The female presence on the Vatican staff

How much the other half counts



by Gianni Cardinale


Nuns in the Vatican telephone exchange

Nuns in the Vatican telephone exchange

The women who work in the Vatican are not many, but they are there. Those who have posts of responsibility are nevertheless rare. What follows is a small, and partial, map of the “pink” presence within the Leonine Walls.
Apostolic Palace. The female presence in the papal apartments is particularly numerous. In fact the four consecrated lay women belonging to the Memores Domini (Carmela, Cristina, Emanuela and Loredana) take care of so-called domestic matters. Their names are not listed, however, in The Papal Yearbook, as is the case instead with a historic secretary of Pope Ratzinger from the time of the former Holy Office. She is Birgit Wansing, of the Schönstatt Institute. Her skill in deciphering the tiny handwriting of the current Pontiff is legendary and she keeps his boundless bibliography continuously and meticulously up to date. Music teacher Ingrid Stampa is very well known, formerly domestic collaborator in the apartment of Cardinal Ratzinger in Piazza della Città Leonina and now working in the German language section of the Secretariat of State. Again mentioned in The Papal Yearbook is the confidential secretary and typist of the Cardinal Secretary of state, Tarcisio Bertone, from the times he was deputy of Cardinal Ratzinger: she is Eurosia “Rosi” Bertolassi, belonging to the Focolare Movement, who last July, at the press conference in which a more incisive female presence in the Vatican was announced, received public praise from her superior (“She is an extraordinary collaborator, so indispensable that I brought her with me to the Secretariat of State from the Congregation for the Doctrine of the Faith”). The woman with most years of service in the Apostolic Palace, whose name therefore is the first female one in the list of staff at the Secretariat of State, is Sister Maria Sebastiana Posati who has an important role in the sensitive office that handles administrative matters.
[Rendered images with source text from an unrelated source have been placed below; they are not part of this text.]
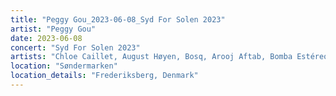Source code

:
 ```yaml
---
title: "Peggy Gou_2023-06-08_Syd For Solen 2023"
artist: "Peggy Gou"
date: 2023-06-08
concert: "Syd For Solen 2023"
artists: "Chloe Caillet, August Høyen, Bosq, Arooj Aftab, Bomba Estéreo, Amelie Lens, Aletha, Ayax y Prok, Bicep, Aphex Twin, Acid Pauli, 999999999"
location: "Søndermarken"
location_details: "Frederiksberg, Denmark"
---
```

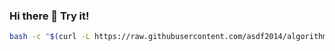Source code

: ### Hi there 👋 Try it!

```bash
bash -c "$(curl -L https://raw.githubusercontent.com/asdf2014/algorithm/master/first_commit.sh)"
```
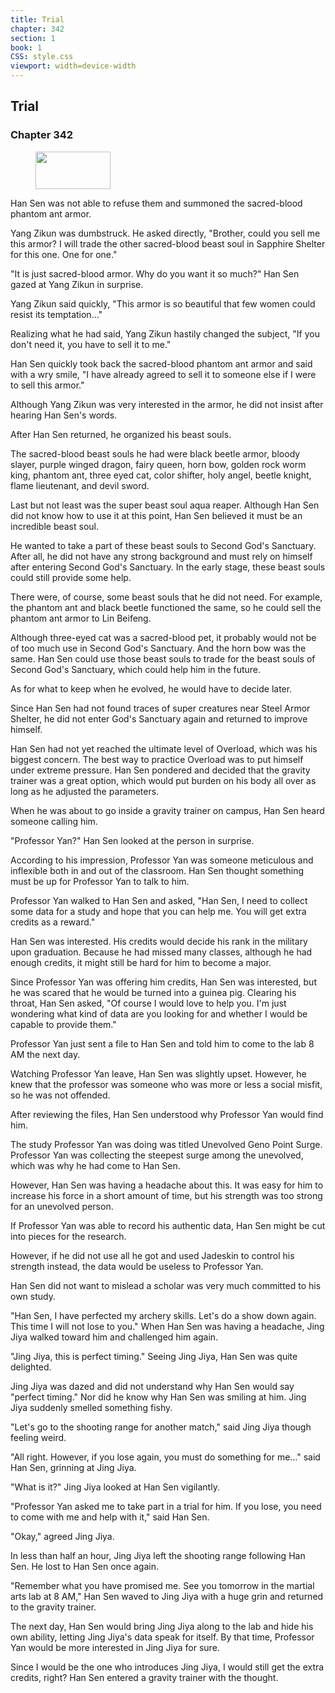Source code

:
 ```yaml
---
title: Trial
chapter: 342
section: 1
book: 1
CSS: style.css
viewport: width=device-width
---
```


## Trial

### Chapter 342

<figure>
	<img src="../Images/gem.gif" alt="" id="gem" width="120" height="60" />
</figure>

Han Sen was not able to refuse them and summoned the sacred-blood phantom ant armor.

Yang Zikun was dumbstruck. He asked directly, "Brother, could you sell me this armor? I will trade the other sacred-blood beast soul in Sapphire Shelter for this one. One for one."

"It is just sacred-blood armor. Why do you want it so much?" Han Sen gazed at Yang Zikun in surprise.

Yang Zikun said quickly, "This armor is so beautiful that few women could resist its temptation…"

Realizing what he had said, Yang Zikun hastily changed the subject, "If you don't need it, you have to sell it to me."

Han Sen quickly took back the sacred-blood phantom ant armor and said with a wry smile, "I have already agreed to sell it to someone else if I were to sell this armor."

Although Yang Zikun was very interested in the armor, he did not insist after hearing Han Sen's words.

After Han Sen returned, he organized his beast souls.

The sacred-blood beast souls he had were black beetle armor, bloody slayer, purple winged dragon, fairy queen, horn bow, golden rock worm king, phantom ant, three eyed cat, color shifter, holy angel, beetle knight, flame lieutenant, and devil sword.

Last but not least was the super beast soul aqua reaper. Although Han Sen did not know how to use it at this point, Han Sen believed it must be an incredible beast soul.

He wanted to take a part of these beast souls to Second God's Sanctuary. After all, he did not have any strong background and must rely on himself after entering Second God's Sanctuary. In the early stage, these beast souls could still provide some help.

There were, of course, some beast souls that he did not need. For example, the phantom ant and black beetle functioned the same, so he could sell the phantom ant armor to Lin Beifeng.

Although three-eyed cat was a sacred-blood pet, it probably would not be of too much use in Second God's Sanctuary. And the horn bow was the same. Han Sen could use those beast souls to trade for the beast souls of Second God's Sanctuary, which could help him in the future.

As for what to keep when he evolved, he would have to decide later.

Since Han Sen had not found traces of super creatures near Steel Armor Shelter, he did not enter God's Sanctuary again and returned to improve himself.

Han Sen had not yet reached the ultimate level of Overload, which was his biggest concern. The best way to practice Overload was to put himself under extreme pressure. Han Sen pondered and decided that the gravity trainer was a great option, which would put burden on his body all over as long as he adjusted the parameters.

When he was about to go inside a gravity trainer on campus, Han Sen heard someone calling him.

"Professor Yan?" Han Sen looked at the person in surprise.

According to his impression, Professor Yan was someone meticulous and inflexible both in and out of the classroom. Han Sen thought something must be up for Professor Yan to talk to him.

Professor Yan walked to Han Sen and asked, "Han Sen, I need to collect some data for a study and hope that you can help me. You will get extra credits as a reward."

Han Sen was interested. His credits would decide his rank in the military upon graduation. Because he had missed many classes, although he had enough credits, it might still be hard for him to become a major.

Since Professor Yan was offering him credits, Han Sen was interested, but he was scared that he would be turned into a guinea pig. Clearing his throat, Han Sen asked, "Of course I would love to help you. I'm just wondering what kind of data are you looking for and whether I would be capable to provide them."

Professor Yan just sent a file to Han Sen and told him to come to the lab 8 AM the next day.

Watching Professor Yan leave, Han Sen was slightly upset. However, he knew that the professor was someone who was more or less a social misfit, so he was not offended.

After reviewing the files, Han Sen understood why Professor Yan would find him.

The study Professor Yan was doing was titled Unevolved Geno Point Surge. Professor Yan was collecting the steepest surge among the unevolved, which was why he had come to Han Sen.

However, Han Sen was having a headache about this. It was easy for him to increase his force in a short amount of time, but his strength was too strong for an unevolved person.

If Professor Yan was able to record his authentic data, Han Sen might be cut into pieces for the research.

However, if he did not use all he got and used Jadeskin to control his strength instead, the data would be useless to Professor Yan.

Han Sen did not want to mislead a scholar was very much committed to his own study.

"Han Sen, I have perfected my archery skills. Let's do a show down again. This time I will not lose to you." When Han Sen was having a headache, Jing Jiya walked toward him and challenged him again.

"Jing Jiya, this is perfect timing." Seeing Jing Jiya, Han Sen was quite delighted.

Jing Jiya was dazed and did not understand why Han Sen would say "perfect timing." Nor did he know why Han Sen was smiling at him. Jing Jiya suddenly smelled something fishy.

"Let's go to the shooting range for another match," said Jing Jiya though feeling weird.

"All right. However, if you lose again, you must do something for me…" said Han Sen, grinning at Jing Jiya.

"What is it?" Jing Jiya looked at Han Sen vigilantly.

"Professor Yan asked me to take part in a trial for him. If you lose, you need to come with me and help with it," said Han Sen.

"Okay," agreed Jing Jiya.

In less than half an hour, Jing Jiya left the shooting range following Han Sen. He lost to Han Sen once again.

"Remember what you have promised me. See you tomorrow in the martial arts lab at 8 AM," Han Sen waved to Jing Jiya with a huge grin and returned to the gravity trainer.

The next day, Han Sen would bring Jing Jiya along to the lab and hide his own ability, letting Jing Jiya's data speak for itself. By that time, Professor Yan would be more interested in Jing Jiya for sure.

Since I would be the one who introduces Jing Jiya, I would still get the extra credits, right? Han Sen entered a gravity trainer with the thought.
Dr María Isabel Tellería Tapia is also mentioned in the Yearbook. For twenty years she has had the European Community desk in the Second Section. Very able and of such a character that a superior once described her in praise as “a woman with whiskers...”.
Departments. Glancing at the Congregations and the Councils of the Roman Curia one sees that in all these ministries – with the exception of that which deals with Divine Worship – there is a female presence, even if not marked. Very few women however have formal posts of responsibility. Apart from Sister Enrica Rosanna, first, and up to now only, “undersecretary” of a Congregation, we have in fact Sister Sharon Holland, office head of the Department for Religious, and Dr Paola Fabrizi, “office head” at the Papal Council for the Promotion of Christian Unity. At the Fabric of Saint Peter’s we then have another office head, Dr Maria Cristina Carlo-Stella, who previously held the equivalent post at the Pontifical Commission for Cultural Assets.
Elsewhere. The Pontifical Academy of Social Sciences is headed at the moment by Professor Mary Ann Glendon, but if the Senate approves her nomination as ambassador of the United States to the Holy See, to which she has been designated by President George W. Bush, obviously she will have to leave her prestigious post. Two women sit on the International Theological Commission: Sister Sara Butler and Professor Barbara Hallensleben. There is then the Pontifical “Auxilium” Faculty run by the Salesian nuns (although the Grand Chancellor is not the Superior General of the Daughters of Mary the Helper but the Senior Rector of the Salesian Order). Apart from the roles for which, on the basis of Canon Law, a priest or a bishop is required, the Swiss Guards, the Gendarmerie and the papal music Chapel also remain taboo for the female genius. Whereas the announced more incisive role for women in the Vatican may more easily be applied in the field of communications. It is true that up to now the editorial staff of L’Osservatore Romano is strictly of the male gender, but the new editor, Giovanni Maria Vian, seems intent on breaking that tradition. Without counting that, when the moment arrives, it will be a woman who gets a post of responsibility in the Vatican Press Room.